* **What you have to do**
Please repeat the entries exactly as they appear and omit any images.

* **Given entries**
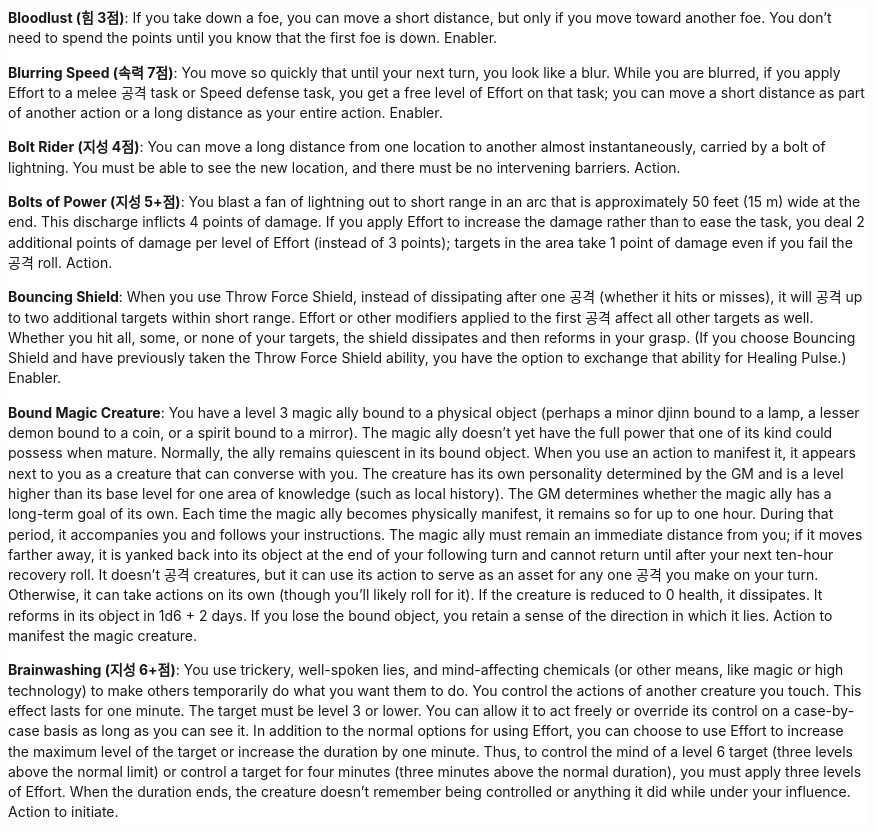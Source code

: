 **Bloodlust (힘 3점)**: If you take down a foe, you can move a short distance, but only if you move toward another foe. You don’t need to spend the points until you know that the first foe is down. Enabler. 

**Blurring Speed (속력 7점)**: You move so quickly that until your next turn, you look like a blur. While you are blurred, if you apply Effort to a melee 공격 task or Speed defense task, you get a free level of Effort on that task; you can move a short distance as part of another action or a long distance as your entire action. Enabler.

**Bolt Rider (지성 4점)**: You can move a long distance from one location to another almost instantaneously, carried by a bolt of lightning. You must be able to see the new location, and there must be no intervening barriers. Action. 

**Bolts of Power (지성 5+점)**: You blast a fan of lightning out to short range in an arc that is approximately 50 feet (15 m) wide at the end. This discharge inflicts 4 points of damage. If you apply Effort to increase the damage rather than to ease the task, you deal 2 additional points of damage per level of Effort (instead of 3 points); targets in the area take 1 point of damage even if you fail the 공격 roll. Action. 

**Bouncing Shield**: When you use Throw Force Shield, instead of dissipating after one 공격 (whether it hits or misses), it will 공격 up to two additional targets within short range. Effort or other modifiers applied to the first 공격 affect all other targets as well. Whether you hit all, some, or none of your targets, the shield dissipates and then reforms in your grasp. (If you choose Bouncing Shield and have previously taken the Throw Force Shield ability, you have the option to exchange that ability for Healing Pulse.) Enabler. 

**Bound Magic Creature**: You have a level 3 magic ally bound to a physical object (perhaps a minor djinn bound to a lamp, a lesser demon bound to a coin, or a spirit bound to a mirror). The magic ally doesn’t yet have the full power that one of its kind could possess when mature. Normally, the ally remains quiescent in its bound object. When you use an action to manifest it, it appears next to you as a creature that can converse with you. The creature has its own personality determined by the GM and is a level higher than its base level for one area of knowledge (such as local history). The GM determines whether the magic ally has a long-term goal of its own.
Each time the magic ally becomes physically manifest, it remains so for up to one hour. During that period, it accompanies you and follows your instructions. The magic ally must remain an immediate distance from you; if it moves farther away, it is yanked back into its object at the end of your following turn and cannot return until after your next ten-hour recovery roll. It doesn’t 공격 creatures, but it can use its action to serve as an asset for any one 공격 you make on your turn. Otherwise, it can take actions on its own (though you’ll likely roll for it). 
If the creature is reduced to 0 health, it dissipates. It reforms in its object in 1d6 + 2 days. 
If you lose the bound object, you retain a sense of the direction in which it lies. Action to manifest the magic creature. 

**Brainwashing (지성 6+점)**: You use trickery, well-spoken lies, and mind-affecting chemicals (or other means, like magic or high technology) to make others temporarily do what you want them to do. You control the actions of another creature you touch. This effect lasts for one minute. The target must be level 3 or lower. You can allow it to act freely or override its control on a case-by-case basis as long as you can see it. In addition to the normal options for using Effort, you can choose to use Effort to increase the maximum level of the target or increase the duration by one minute. Thus, to control the mind of a level 6 target (three levels above the normal limit) or control a target for four minutes (three minutes above the normal duration), you must apply three levels of Effort. When the duration ends, the creature doesn’t remember being controlled or anything it did while under your influence. Action to initiate.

* **Solved problem**
Source code

: **Bloodlust (힘 3점)**: If you take down a foe, you can move a short distance, but only if you move toward another foe. You don’t need to spend the points until you know that the first foe is down. Enabler. 

**Blurring Speed (속력 7점)**: You move so quickly that until your next turn, you look like a blur. While you are blurred, if you apply Effort to a melee 공격 task or Speed defense task, you get a free level of Effort on that task; you can move a short distance as part of another action or a long distance as your entire action. Enabler.

**Bolt Rider (지성 4점)**: You can move a long distance from one location to another almost instantaneously, carried by a bolt of lightning. You must be able to see the new location, and there must be no intervening barriers. Action. 

**Bolts of Power (지성 5+점)**: You blast a fan of lightning out to short range in an arc that is approximately 50 feet (15 m) wide at the end. This discharge inflicts 4 points of damage. If you apply Effort to increase the damage rather than to ease the task, you deal 2 additional points of damage per level of Effort (instead of 3 points); targets in the area take 1 point of damage even if you fail the 공격 roll. Action. 

**Bouncing Shield**: When you use Throw Force Shield, instead of dissipating after one 공격 (whether it hits or misses), it will 공격 up to two additional targets within short range. Effort or other modifiers applied to the first 공격 affect all other targets as well. Whether you hit all, some, or none of your targets, the shield dissipates and then reforms in your grasp. (If you choose Bouncing Shield and have previously taken the Throw Force Shield ability, you have the option to exchange that ability for Healing Pulse.) Enabler. 

**Bound Magic Creature**: You have a level 3 magic ally bound to a physical object (perhaps a minor djinn bound to a lamp, a lesser demon bound to a coin, or a spirit bound to a mirror). The magic ally doesn’t yet have the full power that one of its kind could possess when mature. Normally, the ally remains quiescent in its bound object. When you use an action to manifest it, it appears next to you as a creature that can converse with you. The creature has its own personality determined by the GM and is a level higher than its base level for one area of knowledge (such as local history). The GM determines whether the magic ally has a long-term goal of its own.
Each time the magic ally becomes physically manifest, it remains so for up to one hour. During that period, it accompanies you and follows your instructions. The magic ally must remain an immediate distance from you; if it moves farther away, it is yanked back into its object at the end of your following turn and cannot return until after your next ten-hour recovery roll. It doesn’t 공격 creatures, but it can use its action to serve as an asset for any one 공격 you make on your turn. Otherwise, it can take actions on its own (though you’ll likely roll for it). 
If the creature is reduced to 0 health, it dissipates. It reforms in its object in 1d6 + 2 days. 
If you lose the bound object, you retain a sense of the direction in which it lies. Action to manifest the magic creature. 

**Brainwashing (지성 6+점)**: You use trickery, well-spoken lies, and mind-affecting chemicals (or other means, like magic or high technology) to make others temporarily do what you want them to do. You control the actions of another creature you touch. This effect lasts for one minute. The target must be level 3 or lower. You can allow it to act freely or override its control on a case-by-case basis as long as you can see it. In addition to the normal options for using Effort, you can choose to use Effort to increase the maximum level of the target or increase the duration by one minute. Thus, to control the mind of a level 6 target (three levels above the normal limit) or control a target for four minutes (three minutes above the normal duration), you must apply three levels of Effort. When the duration ends, the creature doesn’t remember being controlled or anything it did while under your influence. Action to initiate.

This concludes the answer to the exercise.